=== Action item ===
Starting at the line that has "mendefinisikan standardisasi pada" and stopping after the line that has "tersebut ditentukan oleh", reproduce the listing below exactly; omit everything else.

=== Material provided ===
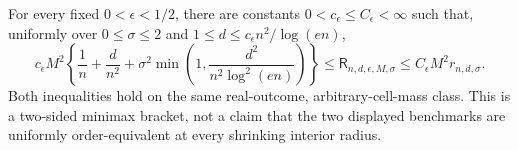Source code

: For every fixed \(0<\epsilon<1/2\), there are constants \(0<c_{\epsilon}\le C_{\epsilon}<\infty\) such that, uniformly over \(0\le\sigma\le2\) and \(1\le d\le c_{\epsilon}n^2/\log(en)\),
\[
 c_{\epsilon}M^2\left\{\frac1n+\frac d{n^2}+\sigma^2\min\left(1,\frac{d^2}{n^2\log^2(en)}\right)\right\}
 \le\mathsf R_{n,d,\epsilon,M,\sigma}
 \le C_{\epsilon}M^2r_{n,d,\sigma}.
\]
Both inequalities hold on the same real-outcome, arbitrary-cell-mass class.  This is a two-sided minimax bracket, not a claim that the two displayed benchmarks are uniformly order-equivalent at every shrinking interior radius.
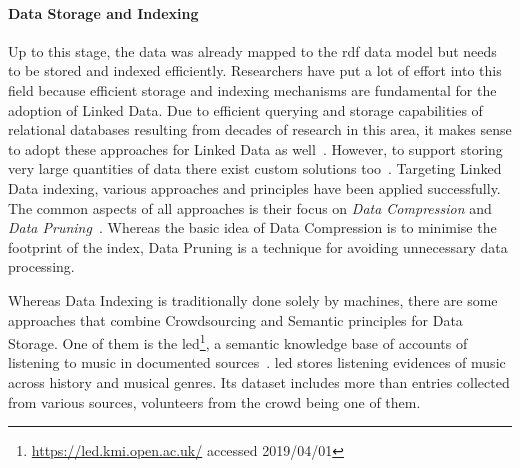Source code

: \paragraph{Data Storage and Indexing} 
Up to this stage, the data was already mapped to the \gls{rdf} data model but needs to be stored and indexed efficiently. Researchers have put a lot of effort into this field because efficient storage and indexing mechanisms are fundamental for the adoption of Linked Data. Due to efficient querying and storage capabilities of relational databases resulting from decades of research in this area, it makes sense to adopt these approaches for Linked Data as well~\cite{abadi2007}. However, to support storing very large quantities of data there exist custom solutions too~\cite{broekstra2002}. Targeting Linked Data indexing, various approaches and principles have been applied successfully. The common aspects of all approaches is their focus on \emph{Data Compression} and \emph{Data Pruning}~\cite{svoboda2011}. Whereas the basic idea of Data Compression is to minimise the footprint of the index, Data Pruning is a technique for avoiding unnecessary data processing. 

Whereas Data Indexing is traditionally done solely by machines, there are some approaches that combine Crowdsourcing and Semantic principles for Data Storage. One of them is the \gls{led}\footnote{\url{https://led.kmi.open.ac.uk/} accessed 2019/04/01}, a semantic knowledge base of accounts of listening to music in documented sources~\cite{adamou2014}. \gls{led} stores listening evidences of music across history and musical genres. Its dataset includes more than  entries collected from various sources, volunteers from the crowd being one of them. 

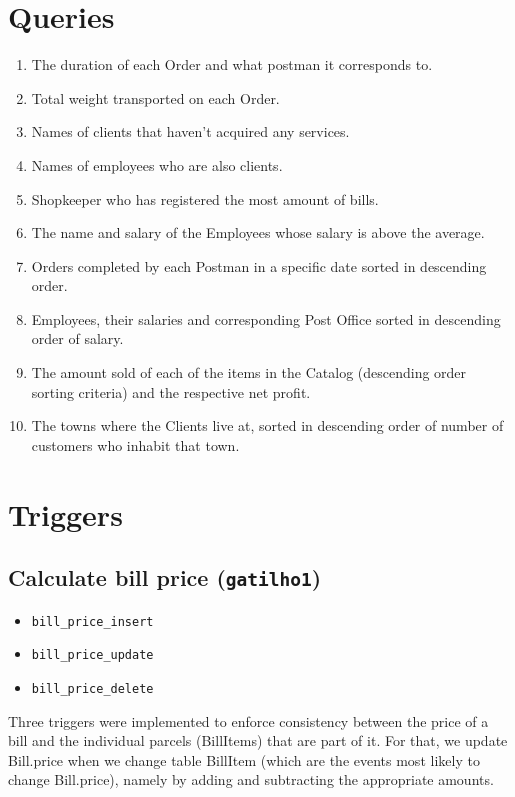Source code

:\documentclass{report}[a4paper]
\theoremstyle{remark}
\begin{document}
\chapter{Queries}

\begin{enumerate}
    \item The duration of each Order and what postman it corresponds to.
    \item Total weight transported on each Order.
    \item Names of clients that haven't acquired any services.
    \item Names of employees who are also clients.
    \item Shopkeeper who has registered the most amount of bills.
    \item The name and salary of the Employees whose salary is above the average.
    \item Orders completed by each Postman in a specific date sorted in descending order.
    \item Employees, their salaries and corresponding Post Office sorted in descending order of salary.
    \item The amount sold of each of the items in the Catalog (descending order sorting criteria) and the respective net profit.
    \item The towns where the Clients live at, sorted in descending order of number of customers who inhabit that town.
\end{enumerate}

\chapter{Triggers}
\section{Calculate bill price (\texttt{gatilho1})}
\begin{itemize}
    \item \texttt{bill\_price\_insert}
    \item \texttt{bill\_price\_update}
    \item \texttt{bill\_price\_delete}
\end{itemize}
Three triggers were implemented to enforce consistency between the price of a bill and the individual parcels (BillItems) that are part of it. For that, we update Bill.price when we change table BillItem (which are the events most likely to change Bill.price), namely by adding and subtracting the appropriate amounts.
\end{document}
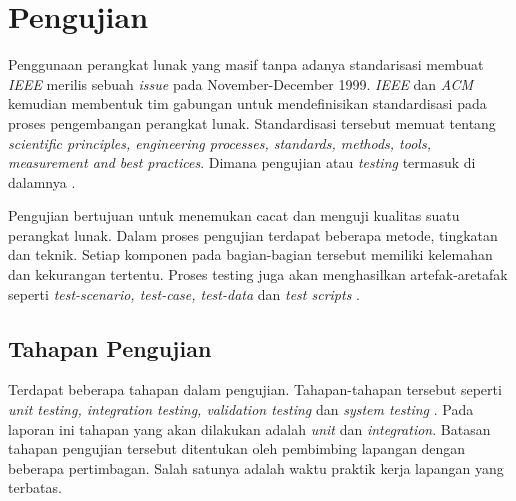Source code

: 

\section{Pengujian}


Penggunaan perangkat lunak yang masif tanpa adanya standarisasi
membuat \emph{IEEE} merilis sebuah \emph{issue} pada November-December
1999. \emph{IEEE} dan \emph{ACM} kemudian membentuk tim gabungan untuk
mendefinisikan standardisasi pada proses pengembangan perangkat
lunak. Standardisasi tersebut memuat tentang \emph{scientific
  principles, engineering processes, standards, methods, tools,
  measurement and best practices}. Dimana pengujian atau
\emph{testing} termasuk di dalamnya
\parencite{burnstein2006practical}.

Pengujian bertujuan untuk menemukan cacat dan menguji kualitas suatu
perangkat lunak. Dalam proses pengujian terdapat beberapa metode,
tingkatan dan teknik. Setiap komponen pada bagian-bagian tersebut memiliki
kelemahan dan kekurangan tertentu. Proses testing juga akan
menghasilkan artefak-aretafak seperti \emph{test-scenario, test-case,
  test-data} dan \emph{test scripts} \parencite{burnstein2006practical}.

\subsection{Tahapan Pengujian}

Terdapat beberapa tahapan dalam pengujian. Tahapan-tahapan tersebut
seperti \emph{unit testing, integration testing, validation testing}
dan \emph{system testing} \parencite{presman2010software}. Pada
laporan ini tahapan yang akan dilakukan adalah \emph{unit} dan
\emph{integration}. Batasan tahapan pengujian tersebut ditentukan oleh
pembimbing lapangan dengan beberapa pertimbagan. Salah satunya adalah
waktu praktik kerja lapangan yang terbatas.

=== Final answer ===
mendefinisikan standardisasi pada proses pengembangan perangkat
lunak. Standardisasi tersebut memuat tentang \emph{scientific
  principles, engineering processes, standards, methods, tools,
  measurement and best practices}. Dimana pengujian atau
\emph{testing} termasuk di dalamnya
\parencite{burnstein2006practical}.

Pengujian bertujuan untuk menemukan cacat dan menguji kualitas suatu
perangkat lunak. Dalam proses pengujian terdapat beberapa metode,
tingkatan dan teknik. Setiap komponen pada bagian-bagian tersebut memiliki
kelemahan dan kekurangan tertentu. Proses testing juga akan
menghasilkan artefak-aretafak seperti \emph{test-scenario, test-case,
  test-data} dan \emph{test scripts} \parencite{burnstein2006practical}.

\subsection{Tahapan Pengujian}

Terdapat beberapa tahapan dalam pengujian. Tahapan-tahapan tersebut
seperti \emph{unit testing, integration testing, validation testing}
dan \emph{system testing} \parencite{presman2010software}. Pada
laporan ini tahapan yang akan dilakukan adalah \emph{unit} dan
\emph{integration}. Batasan tahapan pengujian tersebut ditentukan oleh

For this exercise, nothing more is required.